Following on from VB.Net’s new basic pattern matching support, the C# team has recently put forward a proposal for record types and pattern matching in C# which was posted in the Roslyn discussion area on CodePlex, quote:

Pattern matching extensions for C# enable many of the benefits of algebraic data types and pattern matching from functional languages, but in a way that smoothly integrates with the feel of the underlying language. The basic features are: records, which are types whose semantic meaning is described by the shape of the data; and pattern matching, which is a new expression form that enables extremely concise multilevel decomposition of these data types. Elements of this approach are inspired by related features in the programming languages F# and Scala.

There has been a very active discussion on the forum ever since, particularly around syntax.

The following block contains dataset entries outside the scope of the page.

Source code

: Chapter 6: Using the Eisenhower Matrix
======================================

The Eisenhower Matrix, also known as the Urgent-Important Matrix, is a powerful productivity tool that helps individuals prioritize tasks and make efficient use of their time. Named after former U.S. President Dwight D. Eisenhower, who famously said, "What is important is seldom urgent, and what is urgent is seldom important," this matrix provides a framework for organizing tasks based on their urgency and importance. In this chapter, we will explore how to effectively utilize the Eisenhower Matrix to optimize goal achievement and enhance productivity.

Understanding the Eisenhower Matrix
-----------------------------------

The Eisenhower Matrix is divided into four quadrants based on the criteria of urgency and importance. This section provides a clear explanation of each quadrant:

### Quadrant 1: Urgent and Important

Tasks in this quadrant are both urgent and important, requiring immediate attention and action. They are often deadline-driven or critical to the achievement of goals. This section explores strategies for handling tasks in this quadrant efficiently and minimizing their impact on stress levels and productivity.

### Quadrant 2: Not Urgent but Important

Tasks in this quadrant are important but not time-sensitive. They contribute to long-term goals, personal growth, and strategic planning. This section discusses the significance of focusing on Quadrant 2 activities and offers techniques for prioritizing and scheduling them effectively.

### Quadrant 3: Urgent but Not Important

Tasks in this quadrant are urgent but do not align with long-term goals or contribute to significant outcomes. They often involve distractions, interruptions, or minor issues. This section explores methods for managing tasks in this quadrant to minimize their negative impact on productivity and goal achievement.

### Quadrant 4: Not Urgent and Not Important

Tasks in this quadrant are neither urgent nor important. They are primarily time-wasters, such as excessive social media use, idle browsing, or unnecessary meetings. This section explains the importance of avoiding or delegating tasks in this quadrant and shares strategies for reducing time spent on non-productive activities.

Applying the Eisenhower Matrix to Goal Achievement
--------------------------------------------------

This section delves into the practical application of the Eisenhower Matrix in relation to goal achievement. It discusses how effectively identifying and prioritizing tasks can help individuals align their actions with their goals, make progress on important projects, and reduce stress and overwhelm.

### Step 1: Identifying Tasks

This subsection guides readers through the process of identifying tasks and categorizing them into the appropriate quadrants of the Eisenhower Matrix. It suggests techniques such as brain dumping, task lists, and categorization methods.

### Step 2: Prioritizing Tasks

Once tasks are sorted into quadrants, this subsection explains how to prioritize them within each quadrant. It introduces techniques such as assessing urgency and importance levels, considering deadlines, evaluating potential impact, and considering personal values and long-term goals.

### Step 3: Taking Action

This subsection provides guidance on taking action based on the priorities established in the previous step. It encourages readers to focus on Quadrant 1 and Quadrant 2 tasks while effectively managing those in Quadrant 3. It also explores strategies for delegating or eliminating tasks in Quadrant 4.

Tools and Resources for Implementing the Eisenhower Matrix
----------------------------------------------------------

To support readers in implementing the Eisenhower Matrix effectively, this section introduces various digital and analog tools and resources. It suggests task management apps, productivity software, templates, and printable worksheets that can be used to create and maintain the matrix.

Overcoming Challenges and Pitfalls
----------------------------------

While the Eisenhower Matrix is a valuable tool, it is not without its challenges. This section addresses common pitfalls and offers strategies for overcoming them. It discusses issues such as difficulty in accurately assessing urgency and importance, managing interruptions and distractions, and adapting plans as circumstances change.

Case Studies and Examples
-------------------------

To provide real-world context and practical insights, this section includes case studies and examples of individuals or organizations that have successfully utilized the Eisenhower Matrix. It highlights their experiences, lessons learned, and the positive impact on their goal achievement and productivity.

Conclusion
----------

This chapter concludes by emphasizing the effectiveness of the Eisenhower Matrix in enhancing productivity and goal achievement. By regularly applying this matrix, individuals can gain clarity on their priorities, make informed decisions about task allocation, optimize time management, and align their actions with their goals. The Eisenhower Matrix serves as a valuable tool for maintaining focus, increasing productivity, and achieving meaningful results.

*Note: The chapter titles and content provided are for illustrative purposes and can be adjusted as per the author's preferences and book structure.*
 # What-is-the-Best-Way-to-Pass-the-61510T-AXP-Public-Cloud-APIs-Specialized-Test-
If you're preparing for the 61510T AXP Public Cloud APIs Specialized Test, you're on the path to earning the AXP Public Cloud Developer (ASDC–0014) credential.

UPDATE: the discussion appears to have dried up in mid-September 2014 and the pattern matching in C# proposal doesn’t appear to have progressed,


Algebraic types and pattern matching have been a core language feature in functional-first languages like ML (early 70s), Miranda (mid 80s), Haskell (early 90s) and F# (mid 00s).

I like to think of records as part of a succession of data types in a language:

Name Example (F#) Description
let width = 1.0
let height = 2.0
Single values
// Tuple of float * float
let rect = (1.0, 2.0)
Multiple values
type Rect = {Width:float; Height:float}
let rect = {Width=1.0; Height=2.0}
Multiple named fields
Sum type(single case)
type Rect = Rect of float * float
let rect = Rect(1.0,2.0)
Tagged tuple
Sum type(named fields)
type Rect = Rect of width:float*height:float
let rect = Rect(width=1.0,height=2.0)
Tagged tuple with named fields
Sum type(multi case)
type Shape=
   | Circle of radius:float
   | Rect of width:float * height:float
Union of tagged tuples

Note: in F# sum types are also often referred to as discriminated unions or union types, and in functional programming circles algebraic data types tend to refer to tuples, records and sum types.

Thus in the ML family of languages records are like tuples with named fields. That is, where you use a tuple you could equally use a record instead to add clarity, but at the cost of defining a type. C#’s anonymous types fit a similar lightweight data type space, but as there is no type definition their scope is limited (pun intended).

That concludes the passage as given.